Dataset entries

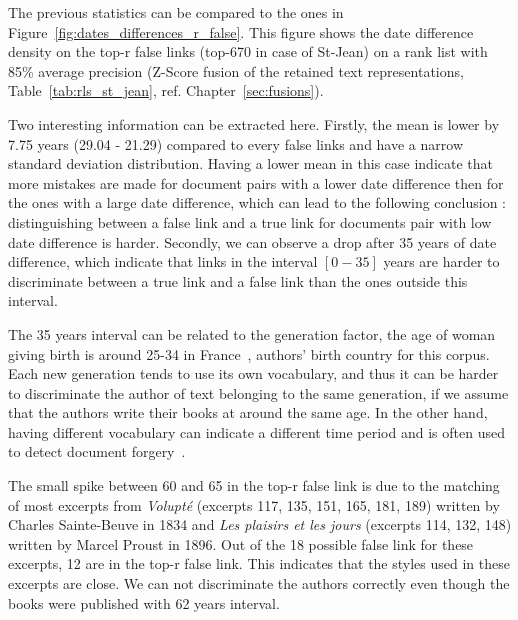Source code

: The previous statistics can be compared to the ones in Figure~\ref{fig:dates_differences_r_false}.
This figure shows the date difference density on the top-r false links (top-670 in case of St-Jean) on a rank list with 85\% average precision (Z-Score fusion of the retained text representations, Table~\ref{tab:rls_st_jean}, ref. Chapter~\ref{sec:fusions}).

Two interesting information can be extracted here.
Firstly, the mean is lower by 7.75 years (29.04 - 21.29) compared to every false links and have a narrow standard deviation distribution.
Having a lower mean in this case indicate that more mistakes are made for document pairs with a lower date difference then for the ones with a large date difference, which can lead to the following conclusion : distinguishing between a false link and a true link for documents pair with low date difference is harder.
Secondly, we can observe a drop after 35 years of date difference, which indicate that links in the interval $\left[0-35\right]$ years are harder to discriminate between a true link and a false link than the ones outside this interval.

The 35 years interval can be related to the generation factor, the age of woman giving birth is around 25-34 in France~\cite{generations}, authors' birth country for this corpus.
Each new generation tends to use its own vocabulary, and thus it can be harder to discriminate the author of text belonging to the same generation, if we assume that the authors write their books at around the same age.
In the other hand, having different vocabulary can indicate a different time period and is often used to detect document forgery~\cite{savoy_stylo}.

The small spike between 60 and 65 in the top-r false link is due to the matching of most excerpts from \textit{Volupté} (excerpts 117, 135, 151, 165, 181, 189) written by Charles Sainte-Beuve in 1834 and \textit{Les plaisirs et les jours} (excerpts 114, 132, 148) written by Marcel Proust in 1896.
Out of the 18 possible false link for these excerpts, 12 are in the top-r false link.
This indicates that the styles used in these excerpts are close.
We can not discriminate the authors correctly even though the books were published with 62 years interval.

(PROBLEM TO WORK ON) Go through the records and count every line with the word "used"; the answer is the number alone.

(RESPONSE BELOW) 2